Look, I dont like Armstrong, he is an arrogant mtf. He has done a lot of bad things but what I do know he didnt invent doping. He was very good at it, that thing is for sure. He played 'the game', didnt take prisoners.
The good side on that is his own arrogance has led to his own downfall, the whole
'when Sastre can win the Tour, when vandeVelde can top ten I shall return' arrogance is what has made the case. Not letting Landis get on his team; major fail.
But does that mean the sponsor should be hypocritical aholes?
A very quick google search on
''us postal service corruption'' gave me quite a few hits.
https://www.google.nl/search?q=us+p...0.69i57j69i62.8877j0&sourceid=chrome&ie=UTF-8
Funny how those things work.
I am not saying Armstrong is a victim, he played along with the system at the time, according to this article he was shooting even when he entered the Euro scene:
http://sportsillustrated.cnn.com/vault/article/magazine/MAG1180944/1/index.htm
Lance Armstrong entered the Olympic world around 1990, at age 19, after a transition from competing in the triathlon. Two of his teammates on the 1990 U.S. junior team, Greg Strock and Erich Kaiter, claimed in a suit against USA Cycling in 2000 that coaches administered steroids to them in 1990, damaging their immune systems and cutting short their careers, according to documents from the suit. Neither Strock nor Kaiter ever tested positive. The suit was settled in November 2006; USA Cycling paid each rider $250,000.
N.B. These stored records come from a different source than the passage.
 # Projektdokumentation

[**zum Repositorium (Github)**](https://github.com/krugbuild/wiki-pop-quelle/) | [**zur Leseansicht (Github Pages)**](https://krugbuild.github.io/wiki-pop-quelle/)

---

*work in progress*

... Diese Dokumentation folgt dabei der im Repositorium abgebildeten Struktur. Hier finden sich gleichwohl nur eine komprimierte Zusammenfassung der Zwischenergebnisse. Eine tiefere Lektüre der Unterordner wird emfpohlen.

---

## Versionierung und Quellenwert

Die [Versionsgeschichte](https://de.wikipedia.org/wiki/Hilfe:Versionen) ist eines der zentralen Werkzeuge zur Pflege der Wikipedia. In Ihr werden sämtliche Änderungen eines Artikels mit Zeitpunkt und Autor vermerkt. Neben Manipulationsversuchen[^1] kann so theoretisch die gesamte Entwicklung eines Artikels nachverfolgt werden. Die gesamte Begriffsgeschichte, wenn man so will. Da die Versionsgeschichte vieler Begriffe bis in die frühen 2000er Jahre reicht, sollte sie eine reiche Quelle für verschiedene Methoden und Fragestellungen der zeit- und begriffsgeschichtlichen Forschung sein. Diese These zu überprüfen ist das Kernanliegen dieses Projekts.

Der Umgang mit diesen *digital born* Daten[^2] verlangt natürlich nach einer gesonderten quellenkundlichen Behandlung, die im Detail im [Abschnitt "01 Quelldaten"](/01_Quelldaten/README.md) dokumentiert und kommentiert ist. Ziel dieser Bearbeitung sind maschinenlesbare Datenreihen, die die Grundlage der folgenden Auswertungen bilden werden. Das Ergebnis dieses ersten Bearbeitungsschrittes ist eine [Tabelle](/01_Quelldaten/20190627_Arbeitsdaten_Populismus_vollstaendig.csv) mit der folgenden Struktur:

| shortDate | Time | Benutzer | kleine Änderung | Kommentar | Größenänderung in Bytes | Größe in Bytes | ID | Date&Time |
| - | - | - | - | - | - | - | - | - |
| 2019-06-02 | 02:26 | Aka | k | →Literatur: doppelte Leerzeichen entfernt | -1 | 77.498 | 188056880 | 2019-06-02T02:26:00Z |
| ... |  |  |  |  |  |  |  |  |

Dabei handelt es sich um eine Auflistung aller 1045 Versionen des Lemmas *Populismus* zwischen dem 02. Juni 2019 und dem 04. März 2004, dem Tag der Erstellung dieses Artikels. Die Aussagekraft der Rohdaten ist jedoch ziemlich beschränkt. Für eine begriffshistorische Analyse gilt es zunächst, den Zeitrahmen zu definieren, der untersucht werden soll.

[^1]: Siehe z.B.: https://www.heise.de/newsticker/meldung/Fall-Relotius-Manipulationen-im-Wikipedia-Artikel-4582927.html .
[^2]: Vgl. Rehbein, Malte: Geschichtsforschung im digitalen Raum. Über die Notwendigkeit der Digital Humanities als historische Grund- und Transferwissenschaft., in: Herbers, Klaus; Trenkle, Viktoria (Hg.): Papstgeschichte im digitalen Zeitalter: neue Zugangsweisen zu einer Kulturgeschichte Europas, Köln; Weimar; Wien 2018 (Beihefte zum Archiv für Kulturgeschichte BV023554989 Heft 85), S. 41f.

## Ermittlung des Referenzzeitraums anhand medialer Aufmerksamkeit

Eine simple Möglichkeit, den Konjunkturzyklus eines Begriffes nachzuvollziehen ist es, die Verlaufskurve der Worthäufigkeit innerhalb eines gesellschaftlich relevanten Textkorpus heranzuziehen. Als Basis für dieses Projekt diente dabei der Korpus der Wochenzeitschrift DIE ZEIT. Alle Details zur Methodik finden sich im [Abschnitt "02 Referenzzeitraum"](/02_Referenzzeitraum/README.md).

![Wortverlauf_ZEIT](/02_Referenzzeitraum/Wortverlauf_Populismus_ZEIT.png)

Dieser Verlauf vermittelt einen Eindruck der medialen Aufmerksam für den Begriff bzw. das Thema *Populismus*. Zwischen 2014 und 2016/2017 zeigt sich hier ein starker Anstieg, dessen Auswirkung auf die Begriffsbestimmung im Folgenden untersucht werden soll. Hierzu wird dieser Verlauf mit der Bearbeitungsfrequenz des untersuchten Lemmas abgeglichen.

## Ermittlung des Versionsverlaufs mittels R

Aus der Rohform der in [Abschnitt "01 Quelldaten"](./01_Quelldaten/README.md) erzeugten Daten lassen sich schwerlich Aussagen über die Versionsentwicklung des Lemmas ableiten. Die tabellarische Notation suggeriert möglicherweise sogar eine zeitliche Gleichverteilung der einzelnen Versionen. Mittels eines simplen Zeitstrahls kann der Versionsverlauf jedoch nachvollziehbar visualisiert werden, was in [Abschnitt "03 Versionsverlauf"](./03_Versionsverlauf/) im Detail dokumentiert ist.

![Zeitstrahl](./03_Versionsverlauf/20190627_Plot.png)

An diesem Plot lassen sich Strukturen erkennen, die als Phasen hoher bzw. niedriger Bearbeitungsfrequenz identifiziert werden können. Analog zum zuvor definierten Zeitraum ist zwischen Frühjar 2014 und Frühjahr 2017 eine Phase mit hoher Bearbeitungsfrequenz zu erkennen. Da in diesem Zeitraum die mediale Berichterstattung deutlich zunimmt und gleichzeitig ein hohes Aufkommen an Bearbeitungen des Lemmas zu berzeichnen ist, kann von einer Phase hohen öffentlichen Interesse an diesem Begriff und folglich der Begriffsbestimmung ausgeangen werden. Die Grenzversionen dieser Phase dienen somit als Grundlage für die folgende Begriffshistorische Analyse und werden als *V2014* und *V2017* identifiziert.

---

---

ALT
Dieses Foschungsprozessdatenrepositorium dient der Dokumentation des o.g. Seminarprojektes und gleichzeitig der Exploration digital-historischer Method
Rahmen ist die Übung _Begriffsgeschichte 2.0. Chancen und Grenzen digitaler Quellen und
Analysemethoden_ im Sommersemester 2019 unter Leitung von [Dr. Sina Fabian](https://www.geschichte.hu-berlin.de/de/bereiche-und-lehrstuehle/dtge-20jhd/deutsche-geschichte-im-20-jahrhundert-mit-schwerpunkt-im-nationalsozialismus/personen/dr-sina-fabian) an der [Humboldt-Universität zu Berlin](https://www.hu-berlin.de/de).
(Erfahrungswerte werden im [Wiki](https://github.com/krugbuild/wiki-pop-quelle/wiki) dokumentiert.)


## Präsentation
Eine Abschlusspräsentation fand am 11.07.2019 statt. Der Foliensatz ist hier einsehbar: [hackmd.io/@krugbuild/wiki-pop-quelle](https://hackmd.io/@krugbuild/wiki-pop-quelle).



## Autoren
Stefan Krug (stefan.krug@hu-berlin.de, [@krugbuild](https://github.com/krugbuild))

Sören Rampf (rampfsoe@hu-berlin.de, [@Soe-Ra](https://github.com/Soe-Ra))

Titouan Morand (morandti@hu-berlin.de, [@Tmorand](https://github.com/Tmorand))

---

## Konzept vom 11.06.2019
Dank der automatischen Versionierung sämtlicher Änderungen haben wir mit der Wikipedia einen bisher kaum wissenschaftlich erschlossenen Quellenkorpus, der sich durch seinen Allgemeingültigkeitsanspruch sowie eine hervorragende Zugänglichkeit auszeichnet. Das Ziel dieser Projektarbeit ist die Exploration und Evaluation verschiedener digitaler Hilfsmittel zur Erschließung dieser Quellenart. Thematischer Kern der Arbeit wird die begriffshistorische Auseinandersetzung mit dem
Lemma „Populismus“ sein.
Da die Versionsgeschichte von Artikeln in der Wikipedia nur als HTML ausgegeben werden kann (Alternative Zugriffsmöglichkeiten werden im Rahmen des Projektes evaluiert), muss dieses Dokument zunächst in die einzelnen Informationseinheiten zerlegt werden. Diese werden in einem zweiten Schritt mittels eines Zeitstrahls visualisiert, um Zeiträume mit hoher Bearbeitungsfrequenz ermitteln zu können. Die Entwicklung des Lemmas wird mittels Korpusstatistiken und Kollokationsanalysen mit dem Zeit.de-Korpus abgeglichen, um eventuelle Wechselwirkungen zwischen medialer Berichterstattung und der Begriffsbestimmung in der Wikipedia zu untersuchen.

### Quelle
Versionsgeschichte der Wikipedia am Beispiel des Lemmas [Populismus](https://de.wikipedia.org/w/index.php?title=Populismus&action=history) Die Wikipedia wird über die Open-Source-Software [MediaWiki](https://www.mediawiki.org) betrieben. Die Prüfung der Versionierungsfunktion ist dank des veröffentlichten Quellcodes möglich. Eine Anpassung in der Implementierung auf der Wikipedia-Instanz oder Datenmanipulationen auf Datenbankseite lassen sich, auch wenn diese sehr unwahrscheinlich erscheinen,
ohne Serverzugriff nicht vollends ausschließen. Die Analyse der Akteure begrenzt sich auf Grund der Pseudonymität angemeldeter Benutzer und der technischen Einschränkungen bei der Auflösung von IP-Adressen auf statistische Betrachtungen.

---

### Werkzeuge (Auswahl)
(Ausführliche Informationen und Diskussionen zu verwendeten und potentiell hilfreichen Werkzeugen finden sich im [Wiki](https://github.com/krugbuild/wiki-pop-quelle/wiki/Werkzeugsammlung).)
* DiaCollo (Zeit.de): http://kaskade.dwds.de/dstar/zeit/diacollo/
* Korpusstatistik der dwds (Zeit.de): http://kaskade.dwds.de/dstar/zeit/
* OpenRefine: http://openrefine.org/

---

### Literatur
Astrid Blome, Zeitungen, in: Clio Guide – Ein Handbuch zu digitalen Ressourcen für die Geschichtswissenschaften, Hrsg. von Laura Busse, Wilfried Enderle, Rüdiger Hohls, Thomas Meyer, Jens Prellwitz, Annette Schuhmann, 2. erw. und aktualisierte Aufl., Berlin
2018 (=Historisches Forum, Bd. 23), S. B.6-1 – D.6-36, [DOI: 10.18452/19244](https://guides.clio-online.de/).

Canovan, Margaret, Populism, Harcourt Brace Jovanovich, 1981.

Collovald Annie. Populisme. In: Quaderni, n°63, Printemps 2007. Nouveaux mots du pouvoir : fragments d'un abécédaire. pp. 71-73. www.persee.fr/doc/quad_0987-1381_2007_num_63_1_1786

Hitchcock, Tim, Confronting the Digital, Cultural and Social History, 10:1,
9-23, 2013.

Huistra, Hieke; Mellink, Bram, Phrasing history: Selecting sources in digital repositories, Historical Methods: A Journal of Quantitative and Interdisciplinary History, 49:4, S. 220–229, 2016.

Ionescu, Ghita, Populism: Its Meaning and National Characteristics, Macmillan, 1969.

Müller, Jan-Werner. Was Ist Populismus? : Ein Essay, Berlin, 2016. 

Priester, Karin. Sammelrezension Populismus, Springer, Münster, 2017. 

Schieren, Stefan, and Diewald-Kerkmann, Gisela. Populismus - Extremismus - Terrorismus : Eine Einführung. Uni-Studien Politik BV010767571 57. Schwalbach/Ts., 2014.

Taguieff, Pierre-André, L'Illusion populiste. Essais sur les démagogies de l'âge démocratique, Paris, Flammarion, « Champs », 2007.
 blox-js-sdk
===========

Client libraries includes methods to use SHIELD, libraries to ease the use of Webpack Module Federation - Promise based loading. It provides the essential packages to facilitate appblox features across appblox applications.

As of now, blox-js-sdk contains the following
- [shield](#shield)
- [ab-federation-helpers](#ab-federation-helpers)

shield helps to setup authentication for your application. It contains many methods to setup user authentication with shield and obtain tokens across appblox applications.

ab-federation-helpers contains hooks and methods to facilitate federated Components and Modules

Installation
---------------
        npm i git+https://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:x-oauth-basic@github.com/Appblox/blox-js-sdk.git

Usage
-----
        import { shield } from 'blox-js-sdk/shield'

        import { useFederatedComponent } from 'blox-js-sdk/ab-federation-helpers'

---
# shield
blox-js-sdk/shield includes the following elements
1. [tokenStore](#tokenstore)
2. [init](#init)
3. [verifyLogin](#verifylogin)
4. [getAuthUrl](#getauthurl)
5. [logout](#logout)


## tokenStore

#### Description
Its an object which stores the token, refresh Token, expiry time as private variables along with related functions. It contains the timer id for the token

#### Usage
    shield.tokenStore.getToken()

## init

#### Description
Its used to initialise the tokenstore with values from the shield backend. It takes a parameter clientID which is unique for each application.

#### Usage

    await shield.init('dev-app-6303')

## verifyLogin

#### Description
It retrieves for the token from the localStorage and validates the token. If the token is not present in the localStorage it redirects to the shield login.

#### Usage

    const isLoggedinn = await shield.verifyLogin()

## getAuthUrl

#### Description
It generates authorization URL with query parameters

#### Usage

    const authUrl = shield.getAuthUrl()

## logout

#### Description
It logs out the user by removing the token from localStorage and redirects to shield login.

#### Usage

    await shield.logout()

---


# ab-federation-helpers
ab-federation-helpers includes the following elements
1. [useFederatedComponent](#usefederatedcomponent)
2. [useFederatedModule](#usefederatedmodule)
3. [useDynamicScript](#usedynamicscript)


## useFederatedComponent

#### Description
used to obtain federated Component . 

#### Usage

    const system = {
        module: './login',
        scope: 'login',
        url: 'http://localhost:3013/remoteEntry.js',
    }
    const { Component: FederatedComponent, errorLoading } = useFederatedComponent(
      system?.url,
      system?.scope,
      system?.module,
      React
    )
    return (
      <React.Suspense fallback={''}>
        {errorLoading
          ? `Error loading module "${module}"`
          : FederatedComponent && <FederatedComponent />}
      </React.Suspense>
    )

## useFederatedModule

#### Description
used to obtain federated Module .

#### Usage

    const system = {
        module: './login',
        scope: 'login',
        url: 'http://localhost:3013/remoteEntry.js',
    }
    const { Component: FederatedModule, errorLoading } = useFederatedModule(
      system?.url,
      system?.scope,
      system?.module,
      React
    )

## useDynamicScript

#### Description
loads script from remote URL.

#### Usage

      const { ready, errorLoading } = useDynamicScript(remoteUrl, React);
From 1990 to 2000, Armstrong was tested more than two dozen times by Catlin's UCLA lab, according to Catlin's estimate. In May 1999, USA Cycling sent a formal request to Catlin for past test results—specifically, testosterone-epitestosterone ratios—for a cyclist identified only by his drug-testing code numbers. A source with knowledge of the request says that the cyclist was Lance Armstrong. In a letter dated June 4, 1999, Catlin responded that the lab couldn't recover a total of five of the cyclist's test results from 1990, 1992 and 1993, adding, "The likelihood that we will be able to recover these old files is low." The letter went on to detail the cyclist's testosterone-epitestosterone results from 1991 to 1998, with one missing season: 1997, the only year during that span in which Armstrong didn't compete. Three results stand out: a 9.0-to-1 ratio from a sample collected on June 23, 1993; a 7.6-to-1 from July 7, 1994; and a 6.5-to-1 from June 4, 1996. Most people have a ratio of 1-to-1. Prior to 2005, any ratio above 6.0-to-1 was considered abnormally high and evidence of doping; in 2005 that ratio was lowered to 4.0-to-1.
That might have worked for the US tri - scene but the Euro pro - scene needed some other injections.
He, for me, is in the same book as that Vaughters fellow. The difference between them is Armstrong is an ahole and Vaughters is good at playing the victim and has grown some sort of a conscience over the years whereas Armstrong was a mental patient from the start.